UNLIKE most other law firms, four-partner Glasgow outfit Dallas McMillan is not obsessed with its provenance, so much so that, while the firm can trace its roots back more than 140 years to 1875, nobody is very sure who Mr Dallas and Mr McMillan were.

“There are no records going back that far,” David McElroy, a litigation partner who has been with the firm for 18 years, admitted.

It takes a different attitude to thinking about its future, though, with senior partner Forbes Leslie noting that Dallas McMillan is firmly focused on where it wants to go as a business.

“After 2009 we were quite cautious about how to expand and the principal way we have done it is by expanding our client base,” he said.

“We’re now in the situation where that’s substantial and we need other people to come in to service that; I think I’ve worked harder in the last two years than I have done in my entire life. That’s not a complaint, it’s a good situation to be in.”

Though the firm, which is not a limited liability partnership, does not reveal its financials, Mr Leslie said the increase in workload has led to a sustained increase in turnover, with the figure expected to be up by around 25 per cent in the current financial year.
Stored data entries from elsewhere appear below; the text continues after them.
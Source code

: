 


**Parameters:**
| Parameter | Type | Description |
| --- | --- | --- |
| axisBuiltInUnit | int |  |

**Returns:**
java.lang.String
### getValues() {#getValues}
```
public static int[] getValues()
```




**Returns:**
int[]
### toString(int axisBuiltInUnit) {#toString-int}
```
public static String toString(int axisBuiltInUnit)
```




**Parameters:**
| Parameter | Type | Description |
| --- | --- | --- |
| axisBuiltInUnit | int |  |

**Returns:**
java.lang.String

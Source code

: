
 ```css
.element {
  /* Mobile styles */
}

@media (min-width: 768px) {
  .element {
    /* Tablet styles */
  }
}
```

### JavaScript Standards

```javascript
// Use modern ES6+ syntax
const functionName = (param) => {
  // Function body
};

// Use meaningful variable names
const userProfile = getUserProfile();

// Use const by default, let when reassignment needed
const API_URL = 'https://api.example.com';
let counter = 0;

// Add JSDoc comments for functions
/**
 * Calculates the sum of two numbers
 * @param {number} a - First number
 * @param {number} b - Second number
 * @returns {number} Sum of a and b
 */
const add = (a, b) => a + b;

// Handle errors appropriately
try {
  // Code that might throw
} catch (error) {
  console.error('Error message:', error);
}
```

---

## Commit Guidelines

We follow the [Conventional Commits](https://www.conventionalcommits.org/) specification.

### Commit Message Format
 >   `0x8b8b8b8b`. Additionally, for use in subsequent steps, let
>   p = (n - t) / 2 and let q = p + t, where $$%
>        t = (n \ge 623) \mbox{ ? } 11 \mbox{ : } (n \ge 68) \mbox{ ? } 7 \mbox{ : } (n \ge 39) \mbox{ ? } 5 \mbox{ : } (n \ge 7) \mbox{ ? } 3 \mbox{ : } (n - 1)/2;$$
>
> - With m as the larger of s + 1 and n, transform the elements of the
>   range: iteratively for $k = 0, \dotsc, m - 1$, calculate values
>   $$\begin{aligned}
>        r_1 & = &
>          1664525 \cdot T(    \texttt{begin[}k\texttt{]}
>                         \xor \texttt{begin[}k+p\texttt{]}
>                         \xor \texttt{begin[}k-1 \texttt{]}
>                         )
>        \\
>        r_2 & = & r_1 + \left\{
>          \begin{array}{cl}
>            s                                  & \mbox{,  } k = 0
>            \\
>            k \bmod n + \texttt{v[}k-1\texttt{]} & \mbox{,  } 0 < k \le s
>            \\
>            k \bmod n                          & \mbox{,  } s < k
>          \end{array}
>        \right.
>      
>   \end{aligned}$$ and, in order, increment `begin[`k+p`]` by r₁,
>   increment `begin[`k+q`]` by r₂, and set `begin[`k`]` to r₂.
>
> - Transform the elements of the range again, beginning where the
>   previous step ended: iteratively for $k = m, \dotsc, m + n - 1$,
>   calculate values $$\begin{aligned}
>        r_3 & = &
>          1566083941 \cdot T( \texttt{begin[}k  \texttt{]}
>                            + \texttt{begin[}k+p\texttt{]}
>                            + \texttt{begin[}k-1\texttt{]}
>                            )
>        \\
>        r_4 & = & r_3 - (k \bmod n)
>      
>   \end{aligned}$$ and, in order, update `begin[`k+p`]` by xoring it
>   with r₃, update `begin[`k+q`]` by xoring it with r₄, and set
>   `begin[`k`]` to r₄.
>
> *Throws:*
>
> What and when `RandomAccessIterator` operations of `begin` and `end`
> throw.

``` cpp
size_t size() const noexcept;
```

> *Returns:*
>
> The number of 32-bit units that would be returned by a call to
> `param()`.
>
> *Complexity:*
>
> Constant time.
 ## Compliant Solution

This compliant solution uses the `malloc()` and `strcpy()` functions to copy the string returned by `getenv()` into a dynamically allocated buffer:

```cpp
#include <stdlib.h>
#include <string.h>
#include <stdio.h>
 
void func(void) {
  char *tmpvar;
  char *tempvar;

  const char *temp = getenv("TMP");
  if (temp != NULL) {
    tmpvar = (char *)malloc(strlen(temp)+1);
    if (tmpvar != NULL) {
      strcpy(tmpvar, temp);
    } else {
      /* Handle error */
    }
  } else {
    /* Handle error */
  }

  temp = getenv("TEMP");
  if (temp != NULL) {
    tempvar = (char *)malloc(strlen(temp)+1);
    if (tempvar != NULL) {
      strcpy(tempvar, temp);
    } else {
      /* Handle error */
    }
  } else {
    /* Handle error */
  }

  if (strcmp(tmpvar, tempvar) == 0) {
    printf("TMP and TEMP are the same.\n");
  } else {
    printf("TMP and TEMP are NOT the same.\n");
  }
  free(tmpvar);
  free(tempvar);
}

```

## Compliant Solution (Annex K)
This, Mr McElroy said, has given Dallas McMillan room to prepare for further growth, with “the plan generally” being to “expand through the recruitment of more fee-earners”.

While Mr McElroy cautioned that the firm “won’t go crazy and run before we can walk”, both he and Mr Leslie said that it is likely that the firm could pair up with a similarly sized practice in order to achieve its aim.

“We’ve had chats with larger firms that have approached us and we’ve even talked about possible structures,” Mr Leslie said. “But when we analyse the finer aspects, we have four partners and it can take us 10 minutes to make a decision [whereas] there’s quite a rigid structure in a lot of the larger firms.

“We’ve been concerned that we’d lose our independence. Even when we’ve thought about being taken over – because it would have been a take-over – one or two of our main clients said they want us and this firm, they don’t want us to be subsumed into a larger organisation.

“After bigger firms came to us, though, I thought maybe we should be looking the other way, and we have an open mind.”

As things stand Dallas McMillan is focused on a handful of key specialisms, with Mr Leslie leading its work for private estates while litigators Mr McElroy, who has a strong relationship with the trade union Accord, and Gordon Bell, who is the relationship partner for Unite, focus largely on personal injury work. Terence Docherty, meanwhile, leads the firm’s private client practice.

For Mr McElroy, while Dallas McMillan does not “have a need to merge or be taken over”, being able to diversity that practice mix would be of benefit to the firm.

“We would look to smaller or similarly sized firms with either complementary services or other services we don’t provide,” he said.

Some of that diversification could come from within, with the firm already carving out a niche for itself acting for members of the Polish community after a chance instruction led it to take on Polish-speaking claims assistant Marta Matusiak 11 years ago.

“A Polish community magazine initially contacted us to see if we could provide assistance and since then we’ve built up a close relationship with the Polish community,” Mr McElroy said, adding that most of the work the firm does for Polish clients is personal injury related.

“A lot of the Polish people who came here initially worked in heavy industry, such as the fishing industry, so a lot of the injuries can be quite serious, with some cases going to the Court of Session,” he said.

Ultimately, while the firm is looking at a number of possible ways in which to expand, Mr Leslie believes it is the ideas that its own people bring to the table that will help it differentiate itself from the crowd.

“We have a marketing meeting very two weeks that is for fee-earners to tell us what ideas they have on what we should be doing,” Mr Leslie said. “That brings a different dimension - we might think we have good ideas but we’ve been doing this for a while so we need some new input.”